Derive steepest descent vector subject to norm constraint

Question

I am currently working through an old textbook Practical Optimization by Gill, Murray and Wright (c 1982) who make some derivations which seem correct, but I am unable to duplicate. In the equations below $g$ and $p$ are both vectors. $g$ is the gradient from the current iterate of a optimization procedure and $p$ is the search direction we wish to solve for.

The authors inform the reader that the minimum (over $p$) of

$\Large\frac{g'p}{||p||}$ is $p=-g$.

Alternatively, we might form a different norm for $p$ by considering a symmetric positive definite matrix $C$ in which case the minimizer of

$\Large\frac{g'p}{(p'Cp)^{1/2}}$ is $p=-C^{-1}g$.

I am having trouble deriving these statements.

My question is: Does it take more than a derivative and setting equal to zero to prove this? If so, how do I derive these formulas?

This question is similar to

Gradient descent with constraints

but not identical. This other question deals with solutions that are unit length, not necessarily step directions which are unit length.

Answer 1

This is a simple application of Cauchy-Schwarz.

$(g^Tp)^2 \leq \|g\|^2 \|p\|^2.$

So, $-\|g\| \leq \frac{g^T p}{\|p\|} \leq \|g\| $ and the lower bound is attained when $ p = -g $.

Similarly, $ (g^T p)^2 = \langle C^{-1/2}g , C^{1/2} p\rangle^2 \leq (g^T C^{-1} g) \times (p^T C p) $ and the lower bound is similarly attained.

Answer 2

I prefer to look at the problem (which ends up being equivalent) of solving $\min \{ \langle g, h \rangle | \|h\| \leq 1 \}$. The norm is the standard $2$-norm. The reason I prefer this formulation is that it is closer in form to the original problem from which the search direction problem is derived. Also, it has a trust region flavor, which I personally find more appealing than a search direction/step length approach.

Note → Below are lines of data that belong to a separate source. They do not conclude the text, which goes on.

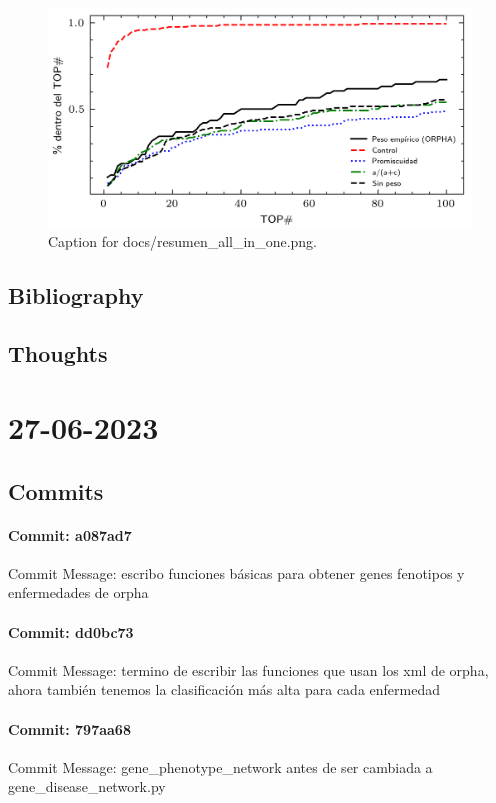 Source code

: \documentclass{article}
\begin{document}
\begin{figure}[h] \centering \includegraphics{docs/resumen_all_in_one.png} \caption{Caption for docs/resumen_all_in_one.png.} \end{figure}
\subsection{Bibliography}
\subsection{Thoughts}

\section{27-06-2023}
\subsection{Commits}
\paragraph{Commit: a087ad7}
Commit Message: escribo funciones básicas para obtener genes fenotipos y enfermedades de orpha

\paragraph{Commit: dd0bc73}
Commit Message: termino de escribir las funciones que usan los xml de orpha, ahora también tenemos la clasificación más alta para cada enfermedad

\paragraph{Commit: 797aa68}
Commit Message: gene_phenotype_network antes de ser cambiada a gene_disease_network.py
\end{document}
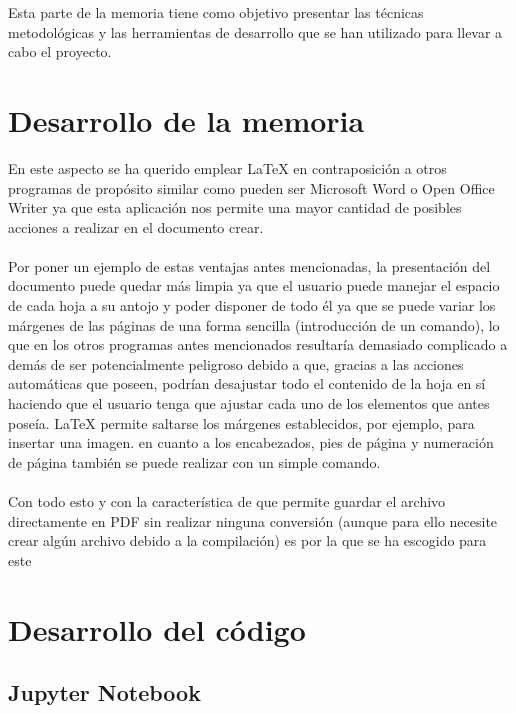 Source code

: 
Esta parte de la memoria tiene como objetivo presentar las técnicas metodológicas y las herramientas de desarrollo que se han utilizado para llevar a cabo el proyecto.\\

\section{Desarrollo de la memoria}

En este aspecto se ha querido emplear LaTeX \cite{wiki:latex} en contraposición a otros programas de propósito similar como pueden ser Microsoft Word o Open Office Writer ya que esta aplicación nos permite una mayor cantidad de posibles acciones a realizar en el documento crear. \\
\\
Por poner un ejemplo de estas ventajas antes mencionadas, la presentación del documento puede quedar más limpia ya que el usuario puede manejar el espacio de cada hoja a su antojo y poder disponer de todo él ya que se puede variar los márgenes de las páginas de una forma sencilla (introducción de un comando), lo que en los otros programas antes mencionados resultaría demasiado complicado a demás de ser potencialmente peligroso debido a que, gracias a las acciones automáticas que poseen, podrían desajustar todo el contenido de la hoja en sí haciendo que el usuario tenga que ajustar cada uno de los elementos que antes poseía. LaTeX permite saltarse los márgenes establecidos, por ejemplo, para insertar una imagen. en cuanto a los encabezados, pies de página y numeración de página también se puede realizar con un simple comando. \\
\\
Con todo esto y con la característica de que permite guardar el archivo directamente en PDF sin realizar ninguna conversión (aunque para ello necesite crear algún archivo debido a la compilación) es por la que se ha escogido para este 

\section{Desarrollo del código}

\subsection{Jupyter Notebook}

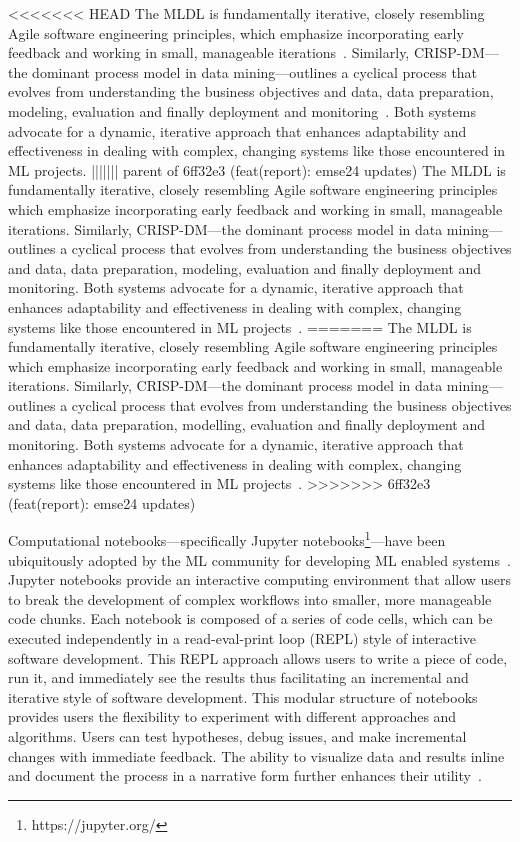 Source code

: <<<<<<< HEAD
The MLDL is fundamentally iterative, closely resembling Agile software engineering principles, which emphasize incorporating early feedback and working in small, manageable iterations~\cite{betz2018managing}. Similarly, CRISP-DM---the dominant process model in data mining---outlines a cyclical process that evolves from understanding the business objectives and data, data preparation, modeling, evaluation and finally deployment and monitoring~\cite{martinez-plumed2021crisp-dm}. Both systems advocate for a dynamic, iterative approach that enhances adaptability and effectiveness in dealing with complex, changing systems like those encountered in ML projects.
||||||| parent of 6ff32e3 (feat(report): emse24 updates)
The MLDL is fundamentally iterative, closely resembling Agile software engineering principles which emphasize incorporating early feedback and working in small, manageable iterations. Similarly, CRISP-DM---the dominant process model in data mining---outlines a cyclical process that evolves from understanding the business objectives and data, data preparation, modeling, evaluation and finally deployment and monitoring. Both systems advocate for a dynamic, iterative approach that enhances adaptability and effectiveness in dealing with complex, changing systems like those encountered in ML projects~\cite{betz2018managing,martinez-plumed2021crisp-dm}.
=======
The MLDL is fundamentally iterative, closely resembling Agile software engineering principles which emphasize incorporating early feedback and working in small, manageable iterations. Similarly, CRISP-DM---the dominant process model in data mining---outlines a cyclical process that evolves from understanding the business objectives and data, data preparation, modelling, evaluation and finally deployment and monitoring. Both systems advocate for a dynamic, iterative approach that enhances adaptability and effectiveness in dealing with complex, changing systems like those encountered in ML projects~\cite{betz2018managing,martinez-plumed2021crisp-dm}.
>>>>>>> 6ff32e3 (feat(report): emse24 updates)

Computational notebooks---specifically Jupyter notebooks\footnote{https://jupyter.org/}---have been ubiquitously adopted by the ML community for developing ML enabled systems~\cite{pimentel2019large-scale,quaranta2021kgtorrent,psallidas2019data,perkel2018why}. Jupyter notebooks provide an interactive computing environment that allow users to break the development of complex workflows into smaller, more manageable code chunks. Each notebook is composed of a series of code cells, which can be executed independently in a read-eval-print loop (REPL) style of interactive software development. This REPL approach allows users to write a piece of code, run it, and immediately see the results thus facilitating an incremental and iterative style of software development. This modular structure of notebooks provides users the flexibility to experiment with different approaches and algorithms. Users can test hypotheses, debug issues, and make incremental changes with immediate feedback. The ability to visualize data and results inline and document the process in a narrative form further enhances their utility~\cite{kery2018story,head2019managing,rule2018exploration,chattopadhyay2020whats}.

For the first problem, the Cauchy Bunyakovsky Schwarz Beiber inequality gives $|\langle g, h \rangle| \leq \|g\| \|h\|$, hence it is easy to see that the minimum is $\min \{ \langle g, h \rangle \,|\, \|h\| \leq 1 \} = - \|g\|$, and the minimizer is (it is unique with the $2$-norm) $h = -\frac{1}{\|g\|} g$. You could also derive this by noting that (if $g\neq 0$), the constraint $\|h\| \leq 1$ must be active, and use Lagrange multipliers to obtain the same result.

For the second, let $A^TA = C$ be the Cholesky decomposition of $C$. The problem is now $\min \{ \langle g, h \rangle \,|\, \|Ah\| \leq 1 \} = \min \{ \langle g, h \rangle \,|\, \|\delta\| \leq 1, \, h= A^{-1}\delta \} $. This is equivalent to $\min \{ \langle g, A^{-1}\delta \rangle \,|\, \|\delta\| \leq 1 \} = \min \{ \langle (A^{-1})^T g, \delta \rangle \,|\, \|\delta\| \leq 1 \}$, where $h = A^{-1}\delta$, and the first problem shows that the minimum is $-\|(A^{-1})^T g\|$ and the minimizer is $\delta = -\frac{1}{\|(A^{-1})^T g\|} (A^{-1})^Tg$, or in terms of the original problem $h = A^{-1}\delta = -\frac{1}{\|(A^{-1})^T g\|} A^{-1}(A^{-1})^Tg$. Since $A^TA = C$, we have $\|(A^{-1})^T g\| = \sqrt{\langle (A^{-1})^T g, (A^{-1})^T g \rangle} = \sqrt{\langle g, C^{-1} g \rangle}$, and $h = -\frac{1}{\sqrt{\langle g, C^{-1} g \rangle}} C^{-1} g$.